Karena lokasi Kota Semarang yang dekat dengan laut, dan perairannya yang tenang, membuat Kota Semarang menjadi pusat perdagangan yang pesat kala itu. Tidak sedikit saudagar Tiongkok yang memutuskan untuk menetap di Kota Semarang. Bersamaan dengan itu terjadilah percampuran perkawinan dan kebudayaan. Perkembangan kebudayaan ini turut membuat rumah-rumah ibadah seperti kelenteng berkembang pesat.
Maka jika anda berkunjung di kawasan Pecinan atau Kampung Cina Kota Semarang, maka anda akan menemui beragam kelenteng yang berdiri di setiap pertigaan atau dekat aliran sungai. Pemilihan letak membangun kelenteng pun tak sembarangan, sebab ada perhitungan fengshui yang harus dipatuhi.

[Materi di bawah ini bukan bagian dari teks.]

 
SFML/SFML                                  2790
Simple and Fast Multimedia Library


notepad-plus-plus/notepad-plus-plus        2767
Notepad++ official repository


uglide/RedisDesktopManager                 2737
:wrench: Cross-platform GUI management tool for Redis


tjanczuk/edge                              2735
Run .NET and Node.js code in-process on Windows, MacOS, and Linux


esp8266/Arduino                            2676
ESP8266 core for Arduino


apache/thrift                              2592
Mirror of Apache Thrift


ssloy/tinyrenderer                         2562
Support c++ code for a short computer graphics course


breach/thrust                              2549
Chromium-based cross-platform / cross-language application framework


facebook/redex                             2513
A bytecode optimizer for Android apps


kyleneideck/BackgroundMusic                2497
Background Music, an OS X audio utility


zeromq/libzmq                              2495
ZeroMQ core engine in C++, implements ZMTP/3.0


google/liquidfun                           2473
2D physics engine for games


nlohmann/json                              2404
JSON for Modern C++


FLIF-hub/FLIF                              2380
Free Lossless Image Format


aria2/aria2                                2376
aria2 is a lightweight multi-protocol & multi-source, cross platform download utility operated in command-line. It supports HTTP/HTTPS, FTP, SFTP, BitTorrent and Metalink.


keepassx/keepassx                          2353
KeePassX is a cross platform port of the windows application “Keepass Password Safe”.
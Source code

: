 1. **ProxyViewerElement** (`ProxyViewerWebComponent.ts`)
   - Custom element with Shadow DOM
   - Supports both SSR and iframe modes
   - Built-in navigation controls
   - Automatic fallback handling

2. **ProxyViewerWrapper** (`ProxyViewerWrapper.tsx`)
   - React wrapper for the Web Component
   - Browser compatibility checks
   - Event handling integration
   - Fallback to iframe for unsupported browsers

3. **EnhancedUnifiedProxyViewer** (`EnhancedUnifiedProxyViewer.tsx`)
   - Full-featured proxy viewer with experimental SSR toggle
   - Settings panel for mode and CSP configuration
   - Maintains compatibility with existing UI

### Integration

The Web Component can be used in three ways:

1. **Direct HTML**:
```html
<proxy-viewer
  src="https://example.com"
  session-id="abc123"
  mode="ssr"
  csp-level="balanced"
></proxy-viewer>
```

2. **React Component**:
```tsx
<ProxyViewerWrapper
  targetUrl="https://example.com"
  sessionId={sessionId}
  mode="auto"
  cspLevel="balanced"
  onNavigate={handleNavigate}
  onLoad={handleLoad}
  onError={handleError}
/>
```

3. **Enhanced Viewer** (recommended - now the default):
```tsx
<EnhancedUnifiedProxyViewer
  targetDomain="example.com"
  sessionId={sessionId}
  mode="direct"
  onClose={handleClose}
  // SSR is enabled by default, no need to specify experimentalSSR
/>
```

Kelenteng yang berdiri di pertigaan tusuk sate dipercaya menghalau sial, sedangkan kelenteng yang berdiri dekat aliran sungai dipercaya mendatangkan banyak rezeki.
"Menghitung pintunya, dibilang pintu seribu kelenteng karena memang sangat banyak, ada kecil-kecil yang bahkan sampai sekarang ketika saya ngumpulin nama-namanya dan detailnya itu masih belum selesai. Ada beberapa yang sudah tidak ada, karena termakan zaman, tapi satu sisi juga tumbuh, terutama sejak Gusdur mengeluarkan peraturan presiden tentang kebebasan beribadah khusus orang-orang Tionghoa," tutur Asrida Ulinuha, pemerhati budaya Tionghoa.
Fungsi kelenteng tak hanya sebagai rumah ibadah saja, melainkan juga sebagai tempat untuk reuni atau perkumpulan sesama orang Tionghoa yang memiliki garis keturnan atau marga yang sama.